- **Exercise requirements**
Your reply should be the full listing, copied exactly.
::::::::::
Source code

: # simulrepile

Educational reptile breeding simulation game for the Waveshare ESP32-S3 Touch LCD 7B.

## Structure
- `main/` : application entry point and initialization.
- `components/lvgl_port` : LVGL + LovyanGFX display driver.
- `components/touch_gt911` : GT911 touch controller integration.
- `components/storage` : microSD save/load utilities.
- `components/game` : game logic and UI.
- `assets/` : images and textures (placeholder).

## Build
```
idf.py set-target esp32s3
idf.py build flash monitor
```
::::::::::
- **Reply**
Source code

: # simulrepile

Educational reptile breeding simulation game for the Waveshare ESP32-S3 Touch LCD 7B.

## Structure
- `main/` : application entry point and initialization.
- `components/lvgl_port` : LVGL + LovyanGFX display driver.
- `components/touch_gt911` : GT911 touch controller integration.
- `components/storage` : microSD save/load utilities.
- `components/game` : game logic and UI.
- `assets/` : images and textures (placeholder).

## Build
```
idf.py set-target esp32s3
idf.py build flash monitor
```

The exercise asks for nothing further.